Loi Carrez

La loi Carrez

Cette Loi du 18 décembre 1996 à savoir Loi Carrez repose sur deux principaux fondements :

  • Cette loi Carrez permet d’assurer une information pour l’acquéreur quant à la superficie réelle du lot de copropriété privatif vendu.
  • La loi Carrez permet également d’informer l’acquéreur sur la contenance du bien.

Cela permet de faire apparaître une plus grande transparence dans les transactions de lots en copropriété.

Les modalités d’application de cette Loi

Cette Loi Carrez, d’ordre public, oblige de mentionner la surface exacte d’un lot de copropriété privatif vendu, qu’il soit pour un usage d’habitation, un usage professionnel, un usage commercial, un usage administratif ou autre.
Date d’entrée en application de cette loi : le 19 juin 1997

Elle s’applique pour la signature d’un avant contrat de vente immobilière, la promesse de vente d’un bien immobilier ainsi que lors de la signature d’un le compromis de vente.

Les sanctions possibles sont les suivantes :

  • L’absence de certificat loi Carrez peut entraîner la nullité de la vente ou du contrat.
  • L’absence de certificat loi Carrez peut entraîner une action des acquéreurs en diminution de prix d’achat du bien immobilier.

L’acquéreur pourrait bénéficier d’un dédommagement financier égal à la moindre mesure si la superficie dite loi Carrez exacte s’avèrerait être inférieure de plus de 5% à celle indiquée dans l’acte de vente (ou promesse de vente).

Quelles sont les surfaces exclues par la Loi Carrez ?

Les caves, les terrasses, les balcons, les parties privatives de moins de 1.80 mètres de hauteur, les garages, les emplacements de stationnements (boxes, garages et places de parking), les ventes dans le neuf sur plan (qui sont soumises à l’article R 261-13 du code de la construction), les terrains, les maisons individuelles qui ne sont pas en copropriété.

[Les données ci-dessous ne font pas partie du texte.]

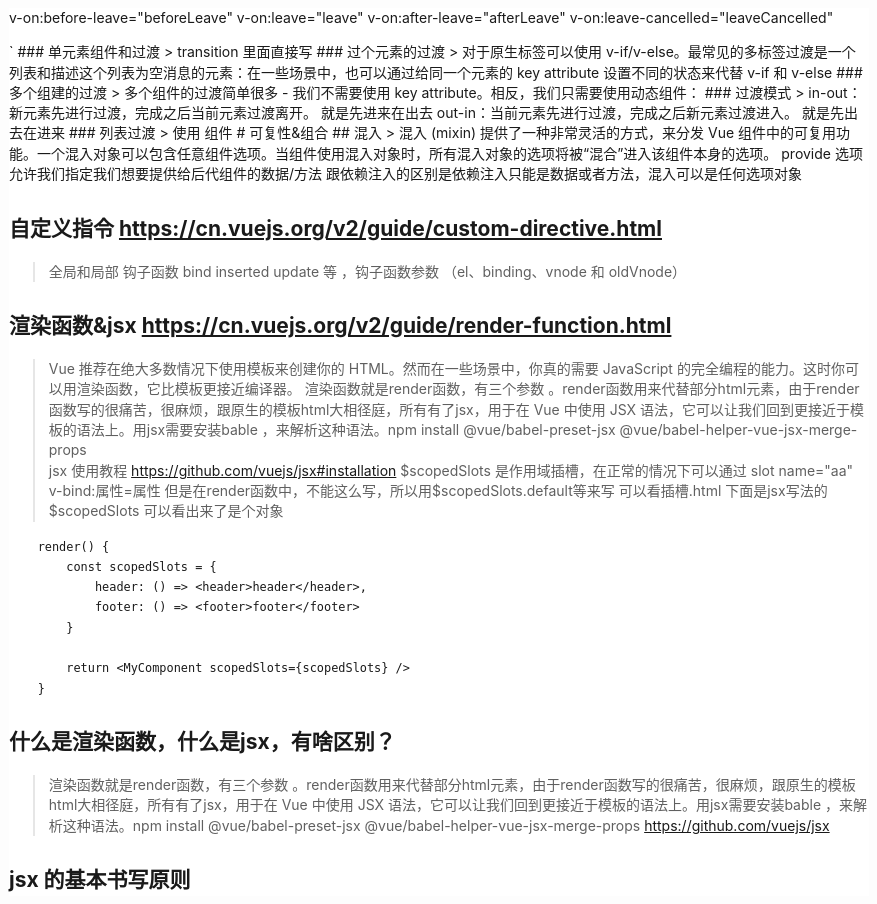   v-on:before-leave="beforeLeave"
  v-on:leave="leave"
  v-on:after-leave="afterLeave"
  v-on:leave-cancelled="leaveCancelled"
>
  
</transition>
`
### 单元素组件和过渡  
> transition 里面直接写
### 过个元素的过渡
> 对于原生标签可以使用 v-if/v-else。最常见的多标签过渡是一个列表和描述这个列表为空消息的元素：在一些场景中，也可以通过给同一个元素的 key attribute 设置不同的状态来代替 v-if 和 v-else
### 多个组建的过渡
> 多个组件的过渡简单很多 - 我们不需要使用 key attribute。相反，我们只需要使用动态组件：
### 过渡模式
>  in-out：新元素先进行过渡，完成之后当前元素过渡离开。 就是先进来在出去
   out-in：当前元素先进行过渡，完成之后新元素过渡进入。 就是先出去在进来
### 列表过渡
> 使用 <transition-group> 组件
# 可复性&组合
## 混入
    > 混入 (mixin) 提供了一种非常灵活的方式，来分发 Vue 组件中的可复用功能。一个混入对象可以包含任意组件选项。当组件使用混入对象时，所有混入对象的选项将被“混合”进入该组件本身的选项。
    provide 选项允许我们指定我们想要提供给后代组件的数据/方法   跟依赖注入的区别是依赖注入只能是数据或者方法，混入可以是任何选项对象


## 自定义指令  https://cn.vuejs.org/v2/guide/custom-directive.html
> 全局和局部  钩子函数 bind inserted update 等 ，钩子函数参数 （el、binding、vnode 和 oldVnode）

## 渲染函数&jsx     https://cn.vuejs.org/v2/guide/render-function.html
> Vue 推荐在绝大多数情况下使用模板来创建你的 HTML。然而在一些场景中，你真的需要 JavaScript 的完全编程的能力。这时你可以用渲染函数，它比模板更接近编译器。
>  渲染函数就是render函数，有三个参数 。render函数用来代替部分html元素，由于render函数写的很痛苦，很麻烦，跟原生的模板html大相径庭，所有有了jsx，用于在 Vue 中使用 JSX 语法，它可以让我们回到更接近于模板的语法上。用jsx需要安装bable ，来解析这种语法。npm install @vue/babel-preset-jsx @vue/babel-helper-vue-jsx-merge-props   
>  jsx 使用教程 https://github.com/vuejs/jsx#installation
> $scopedSlots 是作用域插槽，在正常的情况下可以通过  slot name="aa"  v-bind:属性=属性  但是在render函数中，不能这么写，所以用$scopedSlots.default等来写 可以看插槽.html
> 下面是jsx写法的$scopedSlots 可以看出来了是个对象

```
    render() {
        const scopedSlots = {
            header: () => <header>header</header>,
            footer: () => <footer>footer</footer>
        }

        return <MyComponent scopedSlots={scopedSlots} />
    }
```
## 什么是渲染函数，什么是jsx，有啥区别？
>  渲染函数就是render函数，有三个参数 。render函数用来代替部分html元素，由于render函数写的很痛苦，很麻烦，跟原生的模板html大相径庭，所有有了jsx，用于在 Vue 中使用 JSX 语法，它可以让我们回到更接近于模板的语法上。用jsx需要安装bable ，来解析这种语法。npm install @vue/babel-preset-jsx @vue/babel-helper-vue-jsx-merge-props     https://github.com/vuejs/jsx
## jsx 的基本书写原则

La notion de superficie privative dans le cadre de la loi Carrez

Dans le décret de l’application n°97-532 du 23 mai 1997, on définit la notion de superficie privative d’un lot en copropriété. C’est donc cette superficie qu’il faudra indiquée pour une transaction. Elle prend en compte la superficie du plancher, du local clos, après déduction de la surface occupée par les murs, par les cloisons, par les marches et le cages d’escalier, par les diverses gaines ainsi que par les éventuelles embrasures de portes et celles des fenêtres le cas échéant.

Qui est concerné par le mesurage dit « loi Carrez » ?

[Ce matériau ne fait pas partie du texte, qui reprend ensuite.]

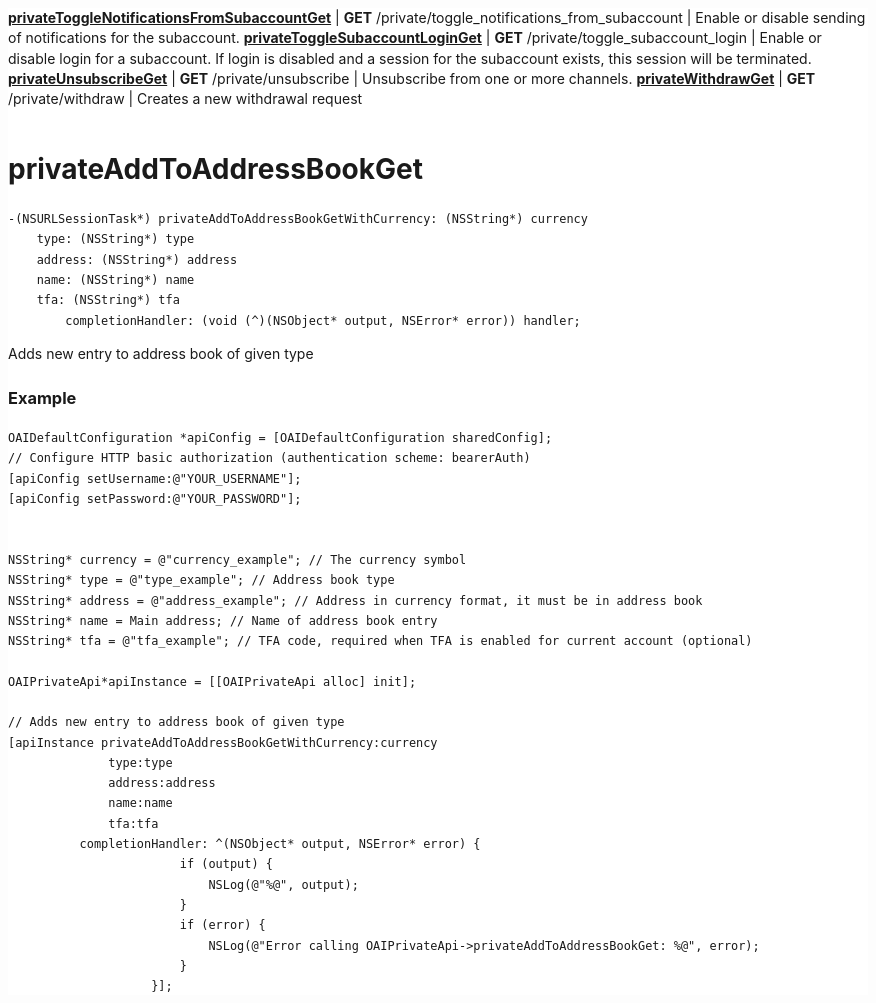 [**privateToggleNotificationsFromSubaccountGet**](OAIPrivateApi.md#privatetogglenotificationsfromsubaccountget) | **GET** /private/toggle_notifications_from_subaccount | Enable or disable sending of notifications for the subaccount.
[**privateToggleSubaccountLoginGet**](OAIPrivateApi.md#privatetogglesubaccountloginget) | **GET** /private/toggle_subaccount_login | Enable or disable login for a subaccount. If login is disabled and a session for the subaccount exists, this session will be terminated.
[**privateUnsubscribeGet**](OAIPrivateApi.md#privateunsubscribeget) | **GET** /private/unsubscribe | Unsubscribe from one or more channels.
[**privateWithdrawGet**](OAIPrivateApi.md#privatewithdrawget) | **GET** /private/withdraw | Creates a new withdrawal request


# **privateAddToAddressBookGet**
```objc
-(NSURLSessionTask*) privateAddToAddressBookGetWithCurrency: (NSString*) currency
    type: (NSString*) type
    address: (NSString*) address
    name: (NSString*) name
    tfa: (NSString*) tfa
        completionHandler: (void (^)(NSObject* output, NSError* error)) handler;
```

Adds new entry to address book of given type

### Example 
```objc
OAIDefaultConfiguration *apiConfig = [OAIDefaultConfiguration sharedConfig];
// Configure HTTP basic authorization (authentication scheme: bearerAuth)
[apiConfig setUsername:@"YOUR_USERNAME"];
[apiConfig setPassword:@"YOUR_PASSWORD"];


NSString* currency = @"currency_example"; // The currency symbol
NSString* type = @"type_example"; // Address book type
NSString* address = @"address_example"; // Address in currency format, it must be in address book
NSString* name = Main address; // Name of address book entry
NSString* tfa = @"tfa_example"; // TFA code, required when TFA is enabled for current account (optional)

OAIPrivateApi*apiInstance = [[OAIPrivateApi alloc] init];

// Adds new entry to address book of given type
[apiInstance privateAddToAddressBookGetWithCurrency:currency
              type:type
              address:address
              name:name
              tfa:tfa
          completionHandler: ^(NSObject* output, NSError* error) {
                        if (output) {
                            NSLog(@"%@", output);
                        }
                        if (error) {
                            NSLog(@"Error calling OAIPrivateApi->privateAddToAddressBookGet: %@", error);
                        }
                    }];
```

Lorsque vous souhaitez acquérir un bien immobilier, vous devez avoir à l’esprit que la loi Carrez oblige le vendeur d’un logement en copropriété à mentionner précisément la superficie de son lot privatif. Le nombre de mètres carrés doit être écrit dans tous les documents ou avant contrats liés à la vente du bien concerné : le compromis de vente, la promesse de vente et l’acte définitif de vente.

Quelles sont les règles de calcul de la loi Carrez ?

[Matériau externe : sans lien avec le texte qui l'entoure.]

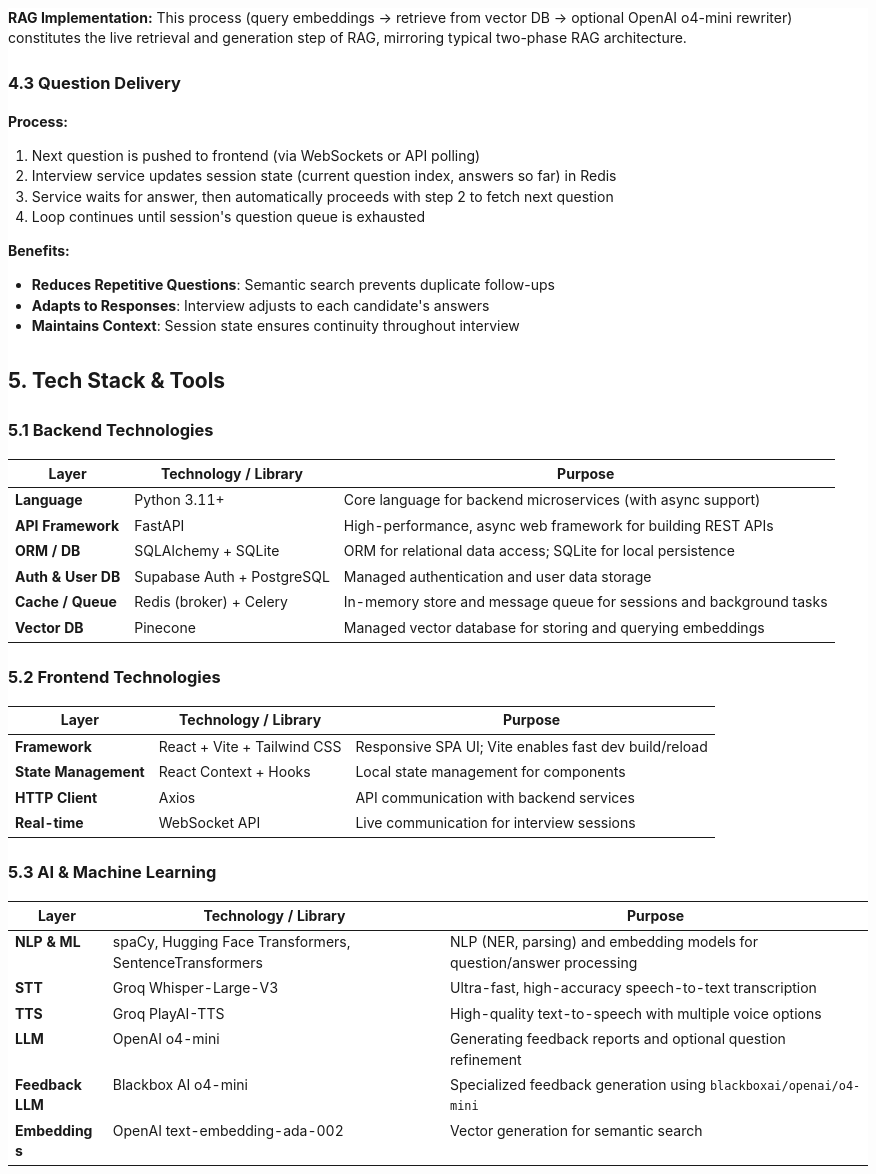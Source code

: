 **RAG Implementation:** This process (query embeddings → retrieve from vector DB → optional OpenAI o4-mini rewriter) constitutes the live retrieval and generation step of RAG, mirroring typical two-phase RAG architecture.

### 4.3 Question Delivery

**Process:**
1. Next question is pushed to frontend (via WebSockets or API polling)
2. Interview service updates session state (current question index, answers so far) in Redis
3. Service waits for answer, then automatically proceeds with step 2 to fetch next question
4. Loop continues until session's question queue is exhausted

**Benefits:**
- **Reduces Repetitive Questions**: Semantic search prevents duplicate follow-ups
- **Adapts to Responses**: Interview adjusts to each candidate's answers
- **Maintains Context**: Session state ensures continuity throughout interview

## 5. Tech Stack & Tools

### 5.1 Backend Technologies

| Layer | Technology / Library | Purpose |
|-------|---------------------|---------|
| **Language** | Python 3.11+ | Core language for backend microservices (with async support) |
| **API Framework** | FastAPI | High-performance, async web framework for building REST APIs |
| **ORM / DB** | SQLAlchemy + SQLite | ORM for relational data access; SQLite for local persistence |
| **Auth & User DB** | Supabase Auth + PostgreSQL | Managed authentication and user data storage |
| **Cache / Queue** | Redis (broker) + Celery | In-memory store and message queue for sessions and background tasks |
| **Vector DB** | Pinecone | Managed vector database for storing and querying embeddings |

### 5.2 Frontend Technologies

| Layer | Technology / Library | Purpose |
|-------|---------------------|---------|
| **Framework** | React + Vite + Tailwind CSS | Responsive SPA UI; Vite enables fast dev build/reload |
| **State Management** | React Context + Hooks | Local state management for components |
| **HTTP Client** | Axios | API communication with backend services |
| **Real-time** | WebSocket API | Live communication for interview sessions |

### 5.3 AI & Machine Learning

| Layer | Technology / Library | Purpose |
|-------|---------------------|---------|
| **NLP & ML** | spaCy, Hugging Face Transformers, SentenceTransformers | NLP (NER, parsing) and embedding models for question/answer processing |
| **STT** | Groq Whisper-Large-V3 | Ultra-fast, high-accuracy speech-to-text transcription |
| **TTS** | Groq PlayAI-TTS | High-quality text-to-speech with multiple voice options |
| **LLM** | OpenAI o4-mini | Generating feedback reports and optional question refinement |
| **Feedback LLM** | Blackbox AI o4-mini | Specialized feedback generation using `blackboxai/openai/o4-mini` |
| **Embeddings** | OpenAI text-embedding-ada-002 | Vector generation for semantic search |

Quand on parle de loi Carrez, la façon de calculer la surface du logement est très encadrée. Il est important de noter que se calcul se base sur la surface privative du lot de copropriété et non la surface habitable réelle du logement concerné. Les lots de copropriété de moins de 8 mètres carrés ne sont pas concernés par cette loi, par exemple « une petite chambre de bonne » ou une cave aménagée.